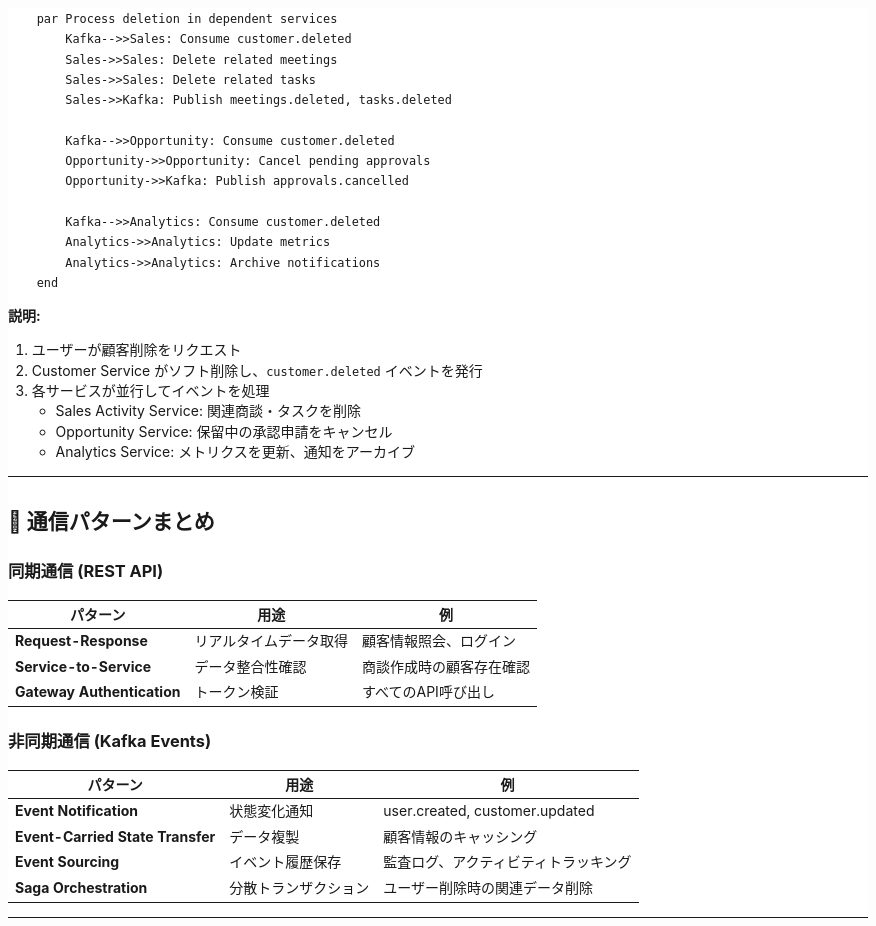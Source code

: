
 ```mermaid
    par Process deletion in dependent services
        Kafka-->>Sales: Consume customer.deleted
        Sales->>Sales: Delete related meetings
        Sales->>Sales: Delete related tasks
        Sales->>Kafka: Publish meetings.deleted, tasks.deleted

        Kafka-->>Opportunity: Consume customer.deleted
        Opportunity->>Opportunity: Cancel pending approvals
        Opportunity->>Kafka: Publish approvals.cancelled

        Kafka-->>Analytics: Consume customer.deleted
        Analytics->>Analytics: Update metrics
        Analytics->>Analytics: Archive notifications
    end
```

**説明:**
1. ユーザーが顧客削除をリクエスト
2. Customer Service がソフト削除し、`customer.deleted` イベントを発行
3. 各サービスが並行してイベントを処理
   - Sales Activity Service: 関連商談・タスクを削除
   - Opportunity Service: 保留中の承認申請をキャンセル
   - Analytics Service: メトリクスを更新、通知をアーカイブ

---

## 🔑 通信パターンまとめ

### 同期通信 (REST API)

| パターン | 用途 | 例 |
|---------|------|-----|
| **Request-Response** | リアルタイムデータ取得 | 顧客情報照会、ログイン |
| **Service-to-Service** | データ整合性確認 | 商談作成時の顧客存在確認 |
| **Gateway Authentication** | トークン検証 | すべてのAPI呼び出し |

### 非同期通信 (Kafka Events)

| パターン | 用途 | 例 |
|---------|------|-----|
| **Event Notification** | 状態変化通知 | user.created, customer.updated |
| **Event-Carried State Transfer** | データ複製 | 顧客情報のキャッシング |
| **Event Sourcing** | イベント履歴保存 | 監査ログ、アクティビティトラッキング |
| **Saga Orchestration** | 分散トランザクション | ユーザー削除時の関連データ削除 |

---
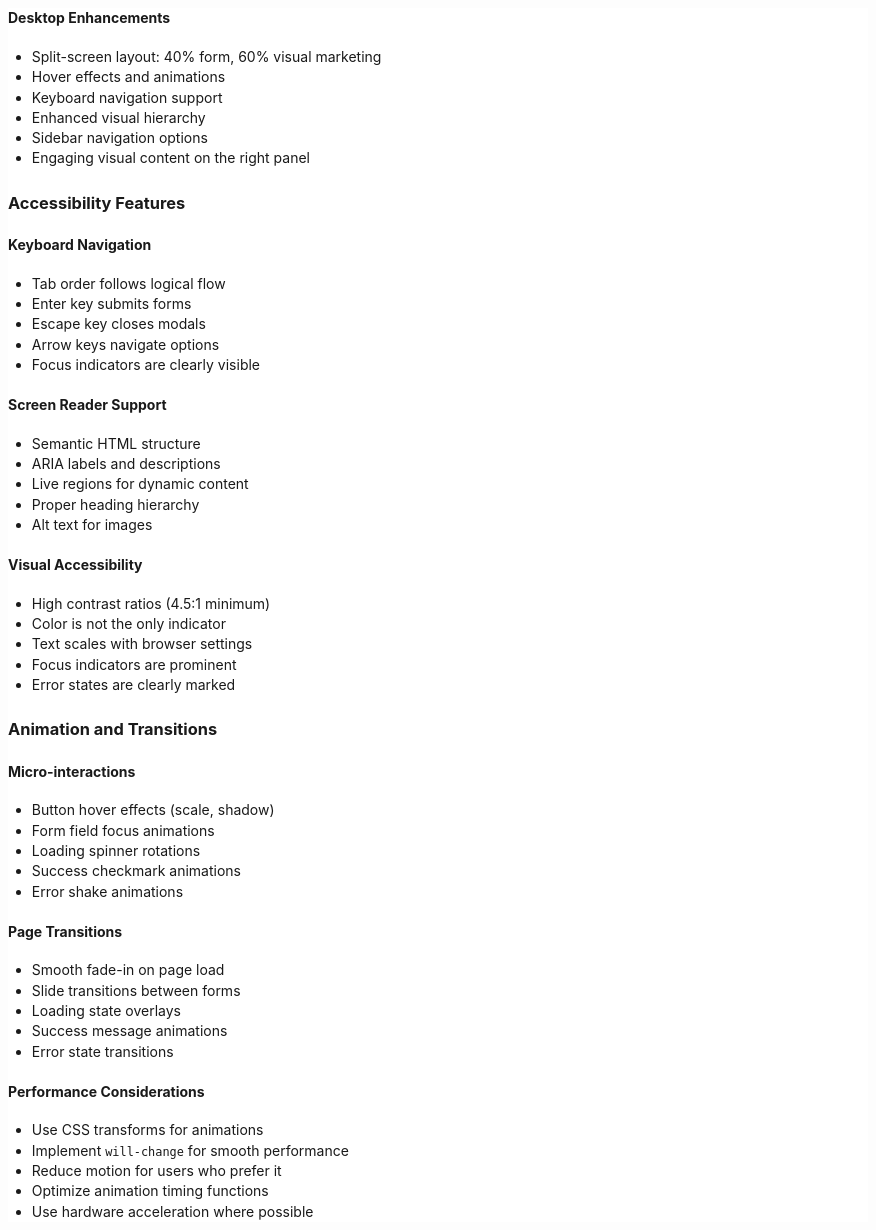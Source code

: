 #### Desktop Enhancements

- Split-screen layout: 40% form, 60% visual marketing
- Hover effects and animations
- Keyboard navigation support
- Enhanced visual hierarchy
- Sidebar navigation options
- Engaging visual content on the right panel

### Accessibility Features

#### Keyboard Navigation

- Tab order follows logical flow
- Enter key submits forms
- Escape key closes modals
- Arrow keys navigate options
- Focus indicators are clearly visible

#### Screen Reader Support

- Semantic HTML structure
- ARIA labels and descriptions
- Live regions for dynamic content
- Proper heading hierarchy
- Alt text for images

#### Visual Accessibility

- High contrast ratios (4.5:1 minimum)
- Color is not the only indicator
- Text scales with browser settings
- Focus indicators are prominent
- Error states are clearly marked

### Animation and Transitions

#### Micro-interactions

- Button hover effects (scale, shadow)
- Form field focus animations
- Loading spinner rotations
- Success checkmark animations
- Error shake animations

#### Page Transitions

- Smooth fade-in on page load
- Slide transitions between forms
- Loading state overlays
- Success message animations
- Error state transitions

#### Performance Considerations

- Use CSS transforms for animations
- Implement `will-change` for smooth performance
- Reduce motion for users who prefer it
- Optimize animation timing functions
- Use hardware acceleration where possible
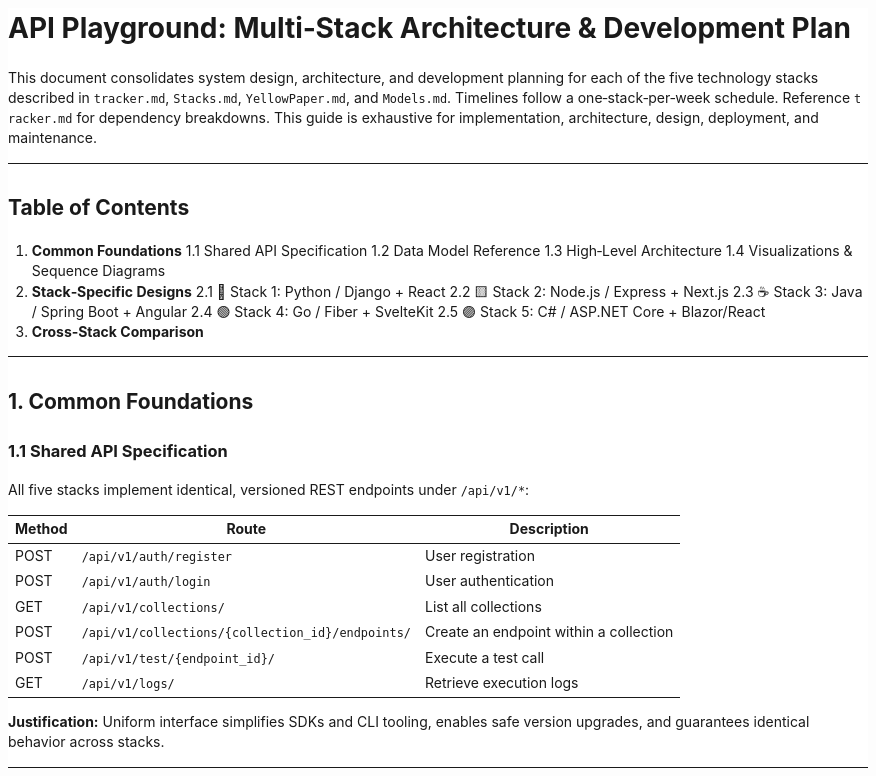 # API Playground: Multi‑Stack Architecture & Development Plan

This document consolidates system design, architecture, and development planning for each of the five technology stacks described in `tracker.md`, `Stacks.md`, `YellowPaper.md`, and `Models.md`. Timelines follow a one‑stack‑per‑week schedule. Reference `tracker.md` for dependency breakdowns. This guide is exhaustive for implementation, architecture, design, deployment, and maintenance.

---

## Table of Contents

1.  **Common Foundations**
    1.1 Shared API Specification
    1.2 Data Model Reference
    1.3 High‑Level Architecture
    1.4 Visualizations & Sequence Diagrams
2.  **Stack‑Specific Designs**
    2.1 🐍 Stack 1: Python / Django + React
    2.2 🟨 Stack 2: Node.js / Express + Next.js
    2.3 ☕ Stack 3: Java / Spring Boot + Angular
    2.4 🟢 Stack 4: Go / Fiber + SvelteKit
    2.5 🟣 Stack 5: C# / ASP.NET Core + Blazor/React
3.  **Cross‑Stack Comparison**


---

## 1. Common Foundations

### 1.1 Shared API Specification

All five stacks implement identical, versioned REST endpoints under `/api/v1/*`:

| Method | Route | Description |
| --- | --- | --- |
| POST | `/api/v1/auth/register` | User registration |
| POST | `/api/v1/auth/login` | User authentication |
| GET | `/api/v1/collections/` | List all collections |
| POST | `/api/v1/collections/{collection_id}/endpoints/` | Create an endpoint within a collection |
| POST | `/api/v1/test/{endpoint_id}/` | Execute a test call |
| GET | `/api/v1/logs/` | Retrieve execution logs |

**Justification:** Uniform interface simplifies SDKs and CLI tooling, enables safe version upgrades, and guarantees identical behavior across stacks.

---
----
Go through the material above and return each line that holds the word "effects".

#### [FINAL ANSWER]
- Hover effects and animations
- Button hover effects (scale, shadow)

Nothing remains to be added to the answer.